# [WHAT IS EXPECTED]
Write the records out again exactly, leaving no images in.

Saved entries:
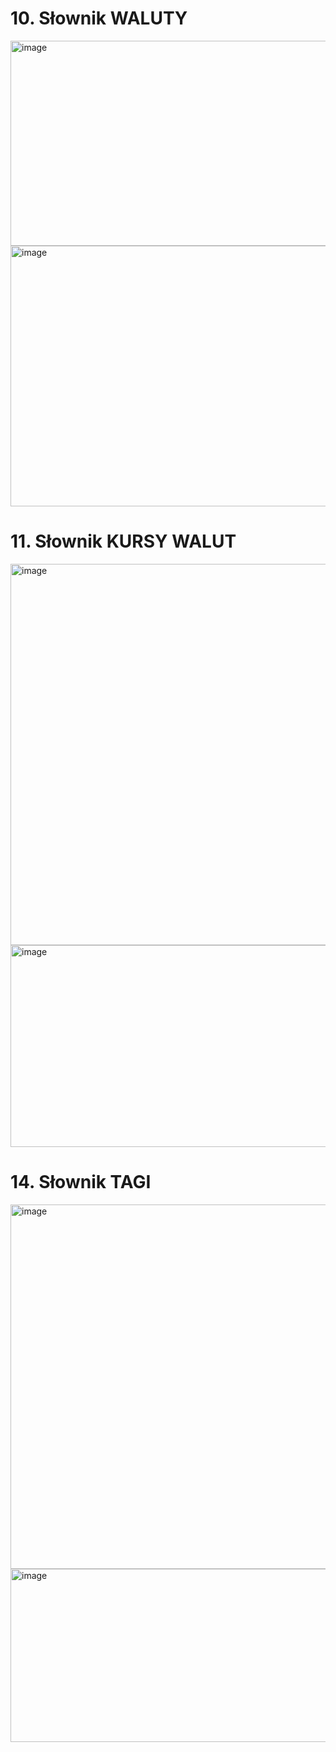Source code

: # 10. Słownik WALUTY
<img width="658" height="328" alt="image" src="https://github.com/user-attachments/assets/d71c5df9-1136-4944-a755-300041f0f33d" />
<img width="990" height="417" alt="image" src="https://github.com/user-attachments/assets/7b406b12-cf32-4d69-a970-f5fa14b8ad0f" />

# 11. Słownik KURSY WALUT
<img width="660" height="610" alt="image" src="https://github.com/user-attachments/assets/55d5e17c-ab17-4d0a-a35d-5080ca57f93a" />
<img width="990" height="323" alt="image" src="https://github.com/user-attachments/assets/66670337-f58e-4e21-a2b4-a79f9bb81207" />

# 14. Słownik TAGI
<img width="665" height="583" alt="image" src="https://github.com/user-attachments/assets/98054a81-dd8c-4ec4-8c7c-4e7076aeea50" />
<img width="988" height="277" alt="image" src="https://github.com/user-attachments/assets/90143d64-851e-405e-aa3e-75b7f05e40dd" />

# [TASK RESPONSE]
Source code

: # 10. Słownik WALUTY
<img width="658" height="328" alt="image" src="https://github.com/user-attachments/assets/d71c5df9-1136-4944-a755-300041f0f33d" />
<img width="990" height="417" alt="image" src="https://github.com/user-attachments/assets/7b406b12-cf32-4d69-a970-f5fa14b8ad0f" />

# 11. Słownik KURSY WALUT
<img width="660" height="610" alt="image" src="https://github.com/user-attachments/assets/55d5e17c-ab17-4d0a-a35d-5080ca57f93a" />
<img width="990" height="323" alt="image" src="https://github.com/user-attachments/assets/66670337-f58e-4e21-a2b4-a79f9bb81207" />

# 14. Słownik TAGI
<img width="665" height="583" alt="image" src="https://github.com/user-attachments/assets/98054a81-dd8c-4ec4-8c7c-4e7076aeea50" />
<img width="988" height="277" alt="image" src="https://github.com/user-attachments/assets/90143d64-851e-405e-aa3e-75b7f05e40dd" />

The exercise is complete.